Pancreatic ductal carcinomas are hypovascular tumors and often present on imaging as hypodense (hypointense) masses with abrupt obstruction of the ducts. Metastases to the pancreas from primary tumors, such as lung, breast, or melanoma, may simulate a primary ductal cancer.

Neuroendocrine tumors are more often hypervascular and may be simulated by metastases from hypervascular primary tumors, such as renal cell carcinoma.

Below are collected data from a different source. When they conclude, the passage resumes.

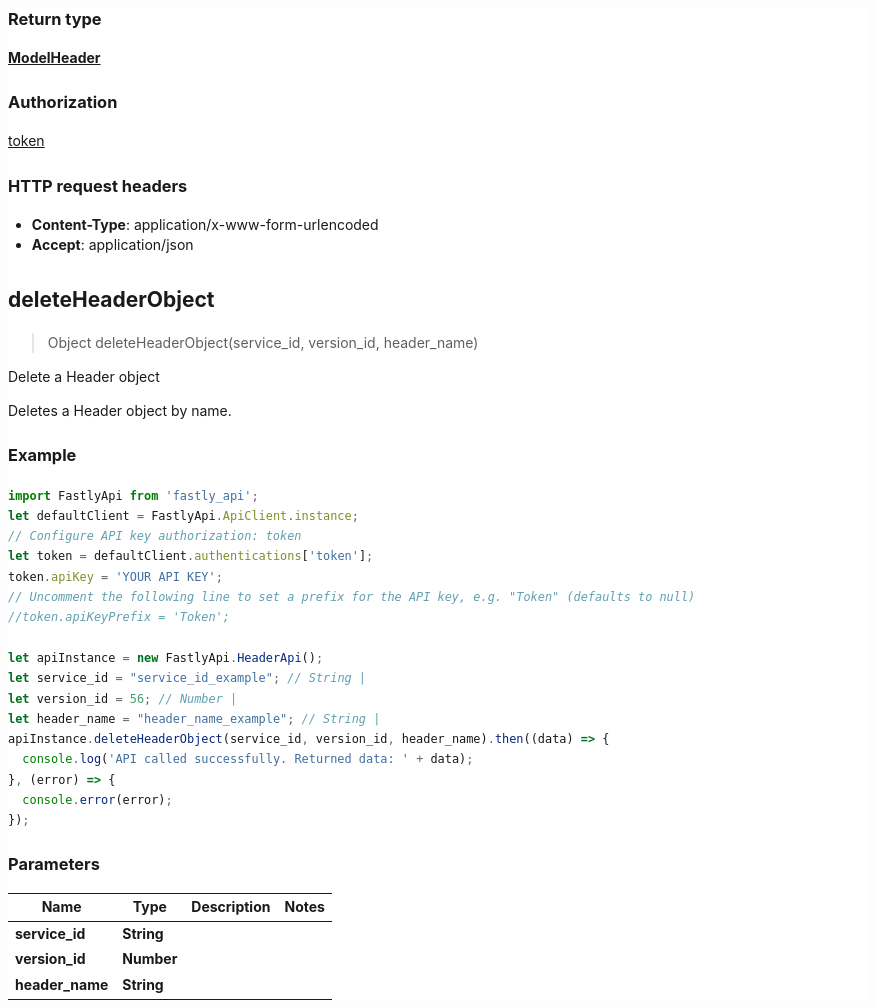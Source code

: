 ### Return type

[**ModelHeader**](ModelHeader.md)

### Authorization

[token](../README.md#token)

### HTTP request headers

- **Content-Type**: application/x-www-form-urlencoded
- **Accept**: application/json


## deleteHeaderObject

> Object deleteHeaderObject(service_id, version_id, header_name)

Delete a Header object

Deletes a Header object by name.

### Example

```javascript
import FastlyApi from 'fastly_api';
let defaultClient = FastlyApi.ApiClient.instance;
// Configure API key authorization: token
let token = defaultClient.authentications['token'];
token.apiKey = 'YOUR API KEY';
// Uncomment the following line to set a prefix for the API key, e.g. "Token" (defaults to null)
//token.apiKeyPrefix = 'Token';

let apiInstance = new FastlyApi.HeaderApi();
let service_id = "service_id_example"; // String | 
let version_id = 56; // Number | 
let header_name = "header_name_example"; // String | 
apiInstance.deleteHeaderObject(service_id, version_id, header_name).then((data) => {
  console.log('API called successfully. Returned data: ' + data);
}, (error) => {
  console.error(error);
});

```

### Parameters


Name | Type | Description  | Notes
------------- | ------------- | ------------- | -------------
 **service_id** | **String**|  | 
 **version_id** | **Number**|  | 
 **header_name** | **String**|  | 
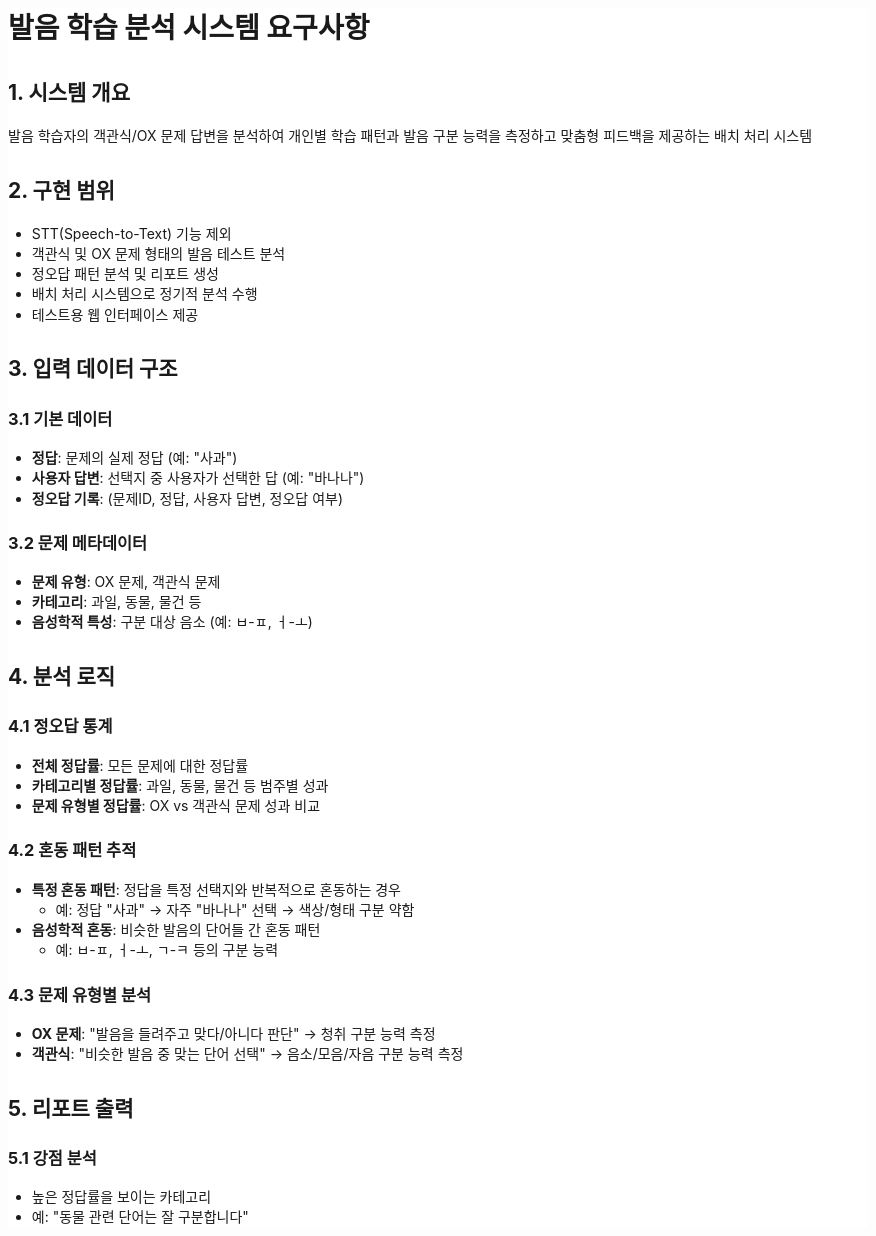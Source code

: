 # 발음 학습 분석 시스템 요구사항

## 1. 시스템 개요
발음 학습자의 객관식/OX 문제 답변을 분석하여 개인별 학습 패턴과 발음 구분 능력을 측정하고 맞춤형 피드백을 제공하는 배치 처리 시스템

## 2. 구현 범위
- STT(Speech-to-Text) 기능 제외
- 객관식 및 OX 문제 형태의 발음 테스트 분석
- 정오답 패턴 분석 및 리포트 생성
- 배치 처리 시스템으로 정기적 분석 수행
- 테스트용 웹 인터페이스 제공

## 3. 입력 데이터 구조

### 3.1 기본 데이터
- **정답**: 문제의 실제 정답 (예: "사과")
- **사용자 답변**: 선택지 중 사용자가 선택한 답 (예: "바나나")
- **정오답 기록**: (문제ID, 정답, 사용자 답변, 정오답 여부)

### 3.2 문제 메타데이터
- **문제 유형**: OX 문제, 객관식 문제
- **카테고리**: 과일, 동물, 물건 등
- **음성학적 특성**: 구분 대상 음소 (예: ㅂ-ㅍ, ㅓ-ㅗ)

## 4. 분석 로직

### 4.1 정오답 통계
- **전체 정답률**: 모든 문제에 대한 정답률
- **카테고리별 정답률**: 과일, 동물, 물건 등 범주별 성과
- **문제 유형별 정답률**: OX vs 객관식 문제 성과 비교

### 4.2 혼동 패턴 추적
- **특정 혼동 패턴**: 정답을 특정 선택지와 반복적으로 혼동하는 경우
  - 예: 정답 "사과" → 자주 "바나나" 선택 → 색상/형태 구분 약함
- **음성학적 혼동**: 비슷한 발음의 단어들 간 혼동 패턴
  - 예: ㅂ-ㅍ, ㅓ-ㅗ, ㄱ-ㅋ 등의 구분 능력

### 4.3 문제 유형별 분석
- **OX 문제**: "발음을 들려주고 맞다/아니다 판단" → 청취 구분 능력 측정
- **객관식**: "비슷한 발음 중 맞는 단어 선택" → 음소/모음/자음 구분 능력 측정

## 5. 리포트 출력

### 5.1 강점 분석
- 높은 정답률을 보이는 카테고리
- 예: "동물 관련 단어는 잘 구분합니다"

Cystic pancreatic masses are discovered frequently on CT, MR, or US, making a pragmatic approach to their evaluation mandatory. Clinical history is necessary, as is consideration of the age, gender, and presence of laboratory evidence of pancreatitis. For example, mucinous cystic neoplasms occur almost exclusively in young or middle-aged women, while solid and papillary epithelial neoplasms occur in girls and young women. Pseudocysts are often indistinguishable from cystic tumors by imaging alone but usually occur in patients with known pancreatitis and evolve in size much more rapidly than tumors. Certain cystic tumors may have a characteristic appearance, allowing confident diagnosis and management; others will require further evaluation with endoscopic US emerging as the single most accurate means of guiding diagnosis and management in more complex cases.

Aneurysmal dilation of a peripancreatic artery (or varix) should be considered in the differential diagnosis of any cystic pancreatic mass. The presence of flowing blood must be determined by rapid IV administration of contrast medium for CT or MR or by color Doppler sonography.

Pancreatitis and complications of pancreatitis are commonly encountered in abdominal imaging. Because the pancreas is separated from the lesser sac by only the posterior parietal peritoneum, acute pancreatitis often results in exudation of fluid into the lesser sac, which should not be mistaken for a pseudocyst. These fluid collections usually resolve quickly, while pseudocysts take longer to resolve and have, by definition, a fibroinflammatory wall.

The tail of the pancreas is the distal few centimeters of the gland that lies within the splenorenal ligament and is actually intraperitoneal. Acute inflammation of the pancreatic tail may result in an intrasplenic pseudocyst and pancreatic ascites. Tumors arising from the pancreatic tail can easily invade the spleen without crossing an anatomic boundary. An important potential pitfall in this area is the accessory spleen, which may be located within the tail and mimic a hypervascular pancreatic mass.